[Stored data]
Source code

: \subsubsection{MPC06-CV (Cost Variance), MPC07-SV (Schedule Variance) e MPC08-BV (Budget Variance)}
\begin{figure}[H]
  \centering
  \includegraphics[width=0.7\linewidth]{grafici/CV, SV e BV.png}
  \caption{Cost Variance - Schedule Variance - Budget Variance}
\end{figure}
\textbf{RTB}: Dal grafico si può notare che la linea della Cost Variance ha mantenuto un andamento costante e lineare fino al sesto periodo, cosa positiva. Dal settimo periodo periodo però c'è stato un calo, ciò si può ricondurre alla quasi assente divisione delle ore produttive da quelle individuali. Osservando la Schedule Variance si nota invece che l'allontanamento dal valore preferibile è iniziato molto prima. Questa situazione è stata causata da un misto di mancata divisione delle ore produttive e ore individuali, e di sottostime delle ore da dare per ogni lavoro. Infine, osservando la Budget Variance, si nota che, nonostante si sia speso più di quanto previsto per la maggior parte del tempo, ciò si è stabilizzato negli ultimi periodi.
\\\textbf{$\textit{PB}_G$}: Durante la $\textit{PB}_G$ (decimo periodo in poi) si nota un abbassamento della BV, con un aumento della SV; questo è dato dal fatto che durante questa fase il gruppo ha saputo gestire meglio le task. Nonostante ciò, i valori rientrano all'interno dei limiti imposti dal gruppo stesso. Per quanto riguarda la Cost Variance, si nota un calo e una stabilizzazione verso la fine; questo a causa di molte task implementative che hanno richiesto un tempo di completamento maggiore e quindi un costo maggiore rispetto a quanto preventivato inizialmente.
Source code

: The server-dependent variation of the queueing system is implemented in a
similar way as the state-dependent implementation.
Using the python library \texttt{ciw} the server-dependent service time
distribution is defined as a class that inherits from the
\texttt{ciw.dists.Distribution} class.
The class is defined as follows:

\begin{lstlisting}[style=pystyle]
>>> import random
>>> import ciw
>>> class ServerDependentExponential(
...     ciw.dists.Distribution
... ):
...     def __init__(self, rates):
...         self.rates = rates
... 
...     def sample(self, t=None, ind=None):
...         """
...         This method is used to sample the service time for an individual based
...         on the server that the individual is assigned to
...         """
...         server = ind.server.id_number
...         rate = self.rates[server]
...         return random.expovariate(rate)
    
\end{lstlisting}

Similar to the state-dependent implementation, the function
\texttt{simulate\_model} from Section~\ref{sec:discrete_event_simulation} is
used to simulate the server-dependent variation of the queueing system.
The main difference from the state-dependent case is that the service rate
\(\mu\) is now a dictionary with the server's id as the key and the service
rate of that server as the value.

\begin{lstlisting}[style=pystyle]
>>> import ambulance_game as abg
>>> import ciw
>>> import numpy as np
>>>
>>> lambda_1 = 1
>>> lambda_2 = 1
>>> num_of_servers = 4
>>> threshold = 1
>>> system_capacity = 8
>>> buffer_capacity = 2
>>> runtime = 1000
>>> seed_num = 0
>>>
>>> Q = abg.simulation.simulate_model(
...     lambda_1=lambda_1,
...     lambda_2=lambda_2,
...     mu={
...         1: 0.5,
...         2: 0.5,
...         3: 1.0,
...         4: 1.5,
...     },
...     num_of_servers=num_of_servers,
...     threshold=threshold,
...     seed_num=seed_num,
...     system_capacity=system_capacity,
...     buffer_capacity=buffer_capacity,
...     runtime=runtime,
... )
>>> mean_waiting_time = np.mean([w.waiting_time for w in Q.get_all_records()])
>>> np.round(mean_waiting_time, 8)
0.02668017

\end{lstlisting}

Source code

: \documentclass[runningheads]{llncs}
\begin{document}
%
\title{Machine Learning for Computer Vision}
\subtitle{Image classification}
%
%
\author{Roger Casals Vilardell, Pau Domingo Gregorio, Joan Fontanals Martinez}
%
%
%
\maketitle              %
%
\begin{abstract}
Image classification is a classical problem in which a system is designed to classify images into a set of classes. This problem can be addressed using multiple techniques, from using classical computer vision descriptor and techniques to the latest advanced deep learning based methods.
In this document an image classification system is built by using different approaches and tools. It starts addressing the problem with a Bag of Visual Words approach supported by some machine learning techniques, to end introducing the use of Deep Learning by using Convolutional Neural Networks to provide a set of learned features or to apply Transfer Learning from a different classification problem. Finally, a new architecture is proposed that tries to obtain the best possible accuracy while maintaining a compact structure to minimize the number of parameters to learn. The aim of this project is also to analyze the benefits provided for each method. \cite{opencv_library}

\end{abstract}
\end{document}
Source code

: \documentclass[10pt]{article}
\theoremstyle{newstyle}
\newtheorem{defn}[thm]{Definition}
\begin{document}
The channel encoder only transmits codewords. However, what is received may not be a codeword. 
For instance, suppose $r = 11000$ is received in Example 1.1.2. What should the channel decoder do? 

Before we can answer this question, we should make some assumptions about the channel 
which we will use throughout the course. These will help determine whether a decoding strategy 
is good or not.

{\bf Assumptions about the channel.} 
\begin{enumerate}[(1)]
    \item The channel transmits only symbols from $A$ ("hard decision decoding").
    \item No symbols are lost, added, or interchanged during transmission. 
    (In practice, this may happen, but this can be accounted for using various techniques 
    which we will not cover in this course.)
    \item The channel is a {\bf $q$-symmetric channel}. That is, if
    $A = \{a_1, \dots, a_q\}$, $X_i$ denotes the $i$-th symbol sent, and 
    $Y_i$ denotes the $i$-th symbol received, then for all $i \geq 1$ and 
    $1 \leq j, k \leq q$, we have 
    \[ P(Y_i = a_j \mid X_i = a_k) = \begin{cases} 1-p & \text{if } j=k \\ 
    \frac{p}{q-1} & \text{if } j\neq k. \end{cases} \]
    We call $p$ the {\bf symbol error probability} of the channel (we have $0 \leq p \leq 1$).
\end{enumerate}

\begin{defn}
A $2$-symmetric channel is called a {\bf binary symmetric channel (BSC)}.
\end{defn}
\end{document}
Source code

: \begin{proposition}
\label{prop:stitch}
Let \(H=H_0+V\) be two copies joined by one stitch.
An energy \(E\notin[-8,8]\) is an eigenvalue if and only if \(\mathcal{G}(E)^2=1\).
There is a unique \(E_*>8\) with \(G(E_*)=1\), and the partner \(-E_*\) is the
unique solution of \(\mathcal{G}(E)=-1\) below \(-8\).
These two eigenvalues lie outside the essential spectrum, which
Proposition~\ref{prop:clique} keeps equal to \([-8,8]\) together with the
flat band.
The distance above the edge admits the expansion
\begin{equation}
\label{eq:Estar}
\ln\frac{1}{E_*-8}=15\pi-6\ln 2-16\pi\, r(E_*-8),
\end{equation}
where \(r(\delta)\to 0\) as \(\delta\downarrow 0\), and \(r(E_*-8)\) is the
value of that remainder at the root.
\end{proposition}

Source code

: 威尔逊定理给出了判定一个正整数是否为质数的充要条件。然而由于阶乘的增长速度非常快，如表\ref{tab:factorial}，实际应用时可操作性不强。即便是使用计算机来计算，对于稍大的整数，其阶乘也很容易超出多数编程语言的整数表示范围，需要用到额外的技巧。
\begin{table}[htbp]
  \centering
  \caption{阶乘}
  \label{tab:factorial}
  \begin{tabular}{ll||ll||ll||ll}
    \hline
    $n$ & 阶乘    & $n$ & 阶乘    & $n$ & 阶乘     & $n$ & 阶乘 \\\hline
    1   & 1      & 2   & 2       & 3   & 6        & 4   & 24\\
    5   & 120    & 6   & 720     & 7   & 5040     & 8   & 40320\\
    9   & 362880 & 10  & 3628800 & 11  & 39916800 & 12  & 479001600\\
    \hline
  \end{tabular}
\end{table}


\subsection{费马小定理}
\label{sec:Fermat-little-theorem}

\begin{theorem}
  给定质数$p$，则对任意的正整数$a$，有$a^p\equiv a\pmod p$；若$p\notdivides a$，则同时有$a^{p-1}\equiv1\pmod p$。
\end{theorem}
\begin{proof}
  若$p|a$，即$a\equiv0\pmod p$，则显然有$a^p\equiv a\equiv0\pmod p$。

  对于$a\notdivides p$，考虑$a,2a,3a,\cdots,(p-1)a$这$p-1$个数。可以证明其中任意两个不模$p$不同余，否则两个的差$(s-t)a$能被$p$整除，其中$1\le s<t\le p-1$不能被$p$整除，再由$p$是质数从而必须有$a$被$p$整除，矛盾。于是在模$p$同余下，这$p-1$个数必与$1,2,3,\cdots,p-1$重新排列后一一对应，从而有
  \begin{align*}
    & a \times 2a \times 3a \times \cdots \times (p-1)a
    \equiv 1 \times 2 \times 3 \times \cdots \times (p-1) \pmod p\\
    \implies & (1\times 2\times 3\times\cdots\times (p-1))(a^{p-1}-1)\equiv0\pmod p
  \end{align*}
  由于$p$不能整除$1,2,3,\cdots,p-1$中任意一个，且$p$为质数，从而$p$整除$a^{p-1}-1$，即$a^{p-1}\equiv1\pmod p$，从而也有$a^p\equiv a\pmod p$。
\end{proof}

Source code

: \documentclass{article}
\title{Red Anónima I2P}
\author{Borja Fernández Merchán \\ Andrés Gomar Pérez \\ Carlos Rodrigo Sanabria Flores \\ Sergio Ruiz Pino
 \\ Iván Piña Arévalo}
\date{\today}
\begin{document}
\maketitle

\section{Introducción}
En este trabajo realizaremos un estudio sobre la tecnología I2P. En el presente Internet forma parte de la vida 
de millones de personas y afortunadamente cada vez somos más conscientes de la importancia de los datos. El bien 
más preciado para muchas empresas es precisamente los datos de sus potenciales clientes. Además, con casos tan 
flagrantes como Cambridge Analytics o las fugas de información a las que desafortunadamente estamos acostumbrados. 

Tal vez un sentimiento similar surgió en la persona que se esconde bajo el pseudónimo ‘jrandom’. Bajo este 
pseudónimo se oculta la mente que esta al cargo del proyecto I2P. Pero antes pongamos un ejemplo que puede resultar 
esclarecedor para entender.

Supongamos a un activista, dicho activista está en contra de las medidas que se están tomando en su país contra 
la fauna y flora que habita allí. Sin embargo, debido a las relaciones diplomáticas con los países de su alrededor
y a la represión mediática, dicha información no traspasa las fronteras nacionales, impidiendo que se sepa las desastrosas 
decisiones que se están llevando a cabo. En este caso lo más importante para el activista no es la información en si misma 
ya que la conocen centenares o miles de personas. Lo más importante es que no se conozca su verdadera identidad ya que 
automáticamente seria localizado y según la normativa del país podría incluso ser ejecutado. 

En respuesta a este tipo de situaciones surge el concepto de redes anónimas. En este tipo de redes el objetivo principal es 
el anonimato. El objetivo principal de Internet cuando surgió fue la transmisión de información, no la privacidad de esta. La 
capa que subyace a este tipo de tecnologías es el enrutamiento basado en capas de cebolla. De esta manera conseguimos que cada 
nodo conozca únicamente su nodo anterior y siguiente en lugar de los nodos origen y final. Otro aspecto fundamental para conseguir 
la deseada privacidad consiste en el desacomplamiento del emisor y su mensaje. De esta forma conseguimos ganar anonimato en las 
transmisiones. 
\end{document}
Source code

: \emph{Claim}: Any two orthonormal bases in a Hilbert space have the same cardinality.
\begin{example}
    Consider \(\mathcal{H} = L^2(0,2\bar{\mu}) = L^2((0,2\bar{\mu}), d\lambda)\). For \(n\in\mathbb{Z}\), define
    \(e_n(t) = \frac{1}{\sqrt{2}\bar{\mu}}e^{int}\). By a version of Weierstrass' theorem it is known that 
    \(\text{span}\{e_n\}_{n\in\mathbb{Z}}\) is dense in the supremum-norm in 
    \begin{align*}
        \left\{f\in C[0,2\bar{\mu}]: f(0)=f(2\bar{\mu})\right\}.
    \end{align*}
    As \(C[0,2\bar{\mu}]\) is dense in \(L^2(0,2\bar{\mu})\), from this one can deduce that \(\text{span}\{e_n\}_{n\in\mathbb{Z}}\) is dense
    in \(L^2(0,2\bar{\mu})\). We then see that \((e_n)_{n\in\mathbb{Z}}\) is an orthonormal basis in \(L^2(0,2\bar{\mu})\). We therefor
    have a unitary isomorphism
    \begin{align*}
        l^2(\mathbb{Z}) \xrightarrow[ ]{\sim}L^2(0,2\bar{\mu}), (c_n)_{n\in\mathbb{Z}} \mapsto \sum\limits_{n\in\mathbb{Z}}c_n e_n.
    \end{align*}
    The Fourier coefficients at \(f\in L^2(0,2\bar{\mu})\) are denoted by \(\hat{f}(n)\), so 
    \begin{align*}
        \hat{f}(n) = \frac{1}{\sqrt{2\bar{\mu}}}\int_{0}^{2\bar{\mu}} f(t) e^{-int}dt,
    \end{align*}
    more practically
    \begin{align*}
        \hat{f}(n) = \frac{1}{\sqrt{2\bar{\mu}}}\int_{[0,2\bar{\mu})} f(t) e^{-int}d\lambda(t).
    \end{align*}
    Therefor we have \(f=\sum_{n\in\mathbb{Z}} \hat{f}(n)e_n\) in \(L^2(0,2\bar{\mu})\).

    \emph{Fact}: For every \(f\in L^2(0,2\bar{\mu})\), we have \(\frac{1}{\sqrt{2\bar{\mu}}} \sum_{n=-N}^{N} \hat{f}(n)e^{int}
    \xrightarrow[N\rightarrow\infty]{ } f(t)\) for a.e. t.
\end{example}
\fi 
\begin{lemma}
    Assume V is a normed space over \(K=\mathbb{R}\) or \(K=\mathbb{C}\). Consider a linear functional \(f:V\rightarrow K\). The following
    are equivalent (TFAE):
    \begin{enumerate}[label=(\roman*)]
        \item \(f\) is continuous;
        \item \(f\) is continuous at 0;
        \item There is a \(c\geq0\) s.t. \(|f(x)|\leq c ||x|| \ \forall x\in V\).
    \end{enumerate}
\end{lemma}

#### Task requirements
Show all lines in the entries above where the string "will" appears.

#### Answer space
which we will use throughout the course. These will help determine whether a decoding strategy 
    which we will not cover in this course.)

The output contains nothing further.